• _Problem_
Start at the line holding "- **Dual Fusion". Write out that line and each one after it to the end of the data, unchanged.

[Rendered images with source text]

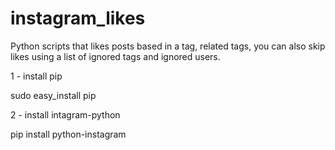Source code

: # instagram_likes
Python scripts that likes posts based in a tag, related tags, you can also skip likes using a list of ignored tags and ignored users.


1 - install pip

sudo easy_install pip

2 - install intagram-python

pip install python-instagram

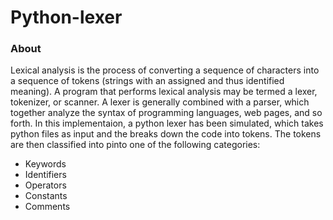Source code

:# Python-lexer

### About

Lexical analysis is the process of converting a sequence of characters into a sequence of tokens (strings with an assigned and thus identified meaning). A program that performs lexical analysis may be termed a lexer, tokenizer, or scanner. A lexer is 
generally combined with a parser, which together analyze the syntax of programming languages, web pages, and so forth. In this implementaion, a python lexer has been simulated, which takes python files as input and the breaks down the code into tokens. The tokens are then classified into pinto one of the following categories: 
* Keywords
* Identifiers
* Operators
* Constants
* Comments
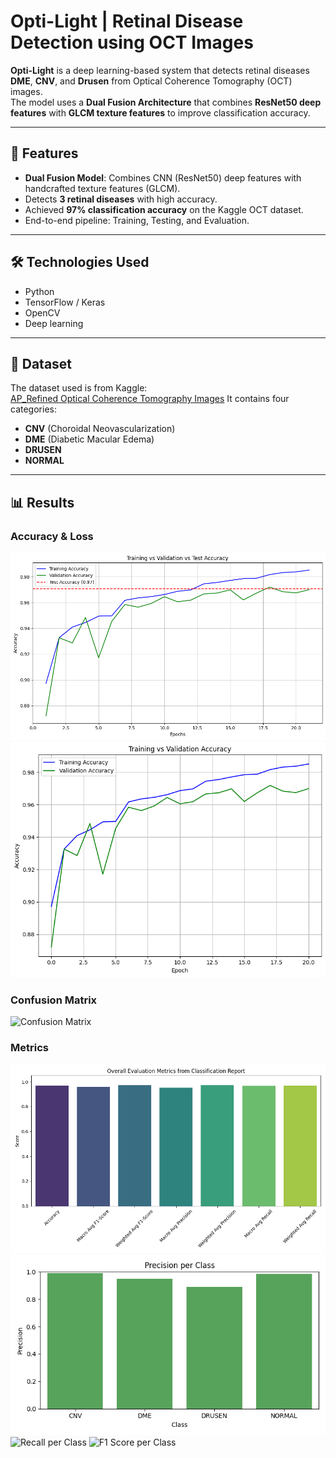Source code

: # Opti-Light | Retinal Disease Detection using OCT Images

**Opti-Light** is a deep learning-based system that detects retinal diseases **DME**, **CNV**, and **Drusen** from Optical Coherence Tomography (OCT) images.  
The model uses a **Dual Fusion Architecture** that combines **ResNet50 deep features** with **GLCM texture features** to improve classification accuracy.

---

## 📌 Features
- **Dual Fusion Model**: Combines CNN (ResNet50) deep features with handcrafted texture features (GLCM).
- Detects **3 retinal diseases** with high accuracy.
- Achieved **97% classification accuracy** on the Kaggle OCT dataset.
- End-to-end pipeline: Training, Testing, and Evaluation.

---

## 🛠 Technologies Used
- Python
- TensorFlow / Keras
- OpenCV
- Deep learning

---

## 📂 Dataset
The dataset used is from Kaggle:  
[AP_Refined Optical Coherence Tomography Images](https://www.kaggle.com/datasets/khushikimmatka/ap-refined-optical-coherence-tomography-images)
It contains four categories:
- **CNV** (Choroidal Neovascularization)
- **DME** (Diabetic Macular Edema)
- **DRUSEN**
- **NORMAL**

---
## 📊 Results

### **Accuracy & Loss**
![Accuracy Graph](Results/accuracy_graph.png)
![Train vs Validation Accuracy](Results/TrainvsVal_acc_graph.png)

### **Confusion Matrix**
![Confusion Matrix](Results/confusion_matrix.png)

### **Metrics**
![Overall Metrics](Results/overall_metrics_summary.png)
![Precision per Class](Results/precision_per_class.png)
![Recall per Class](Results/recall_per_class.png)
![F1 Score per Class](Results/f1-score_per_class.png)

• _Exercise response_
- **Dual Fusion Model**: Combines CNN (ResNet50) deep features with handcrafted texture features (GLCM).
- Detects **3 retinal diseases** with high accuracy.
- Achieved **97% classification accuracy** on the Kaggle OCT dataset.
- End-to-end pipeline: Training, Testing, and Evaluation.

---

## 🛠 Technologies Used
- Python
- TensorFlow / Keras
- OpenCV
- Deep learning

---

## 📂 Dataset
The dataset used is from Kaggle:  
[AP_Refined Optical Coherence Tomography Images](https://www.kaggle.com/datasets/khushikimmatka/ap-refined-optical-coherence-tomography-images)
It contains four categories:
- **CNV** (Choroidal Neovascularization)
- **DME** (Diabetic Macular Edema)
- **DRUSEN**
- **NORMAL**

---
## 📊 Results

### **Accuracy & Loss**
![Accuracy Graph](Results/accuracy_graph.png)
![Train vs Validation Accuracy](Results/TrainvsVal_acc_graph.png)

### **Confusion Matrix**
![Confusion Matrix](Results/confusion_matrix.png)

### **Metrics**
![Overall Metrics](Results/overall_metrics_summary.png)
![Precision per Class](Results/precision_per_class.png)
![Recall per Class](Results/recall_per_class.png)
![F1 Score per Class](Results/f1-score_per_class.png)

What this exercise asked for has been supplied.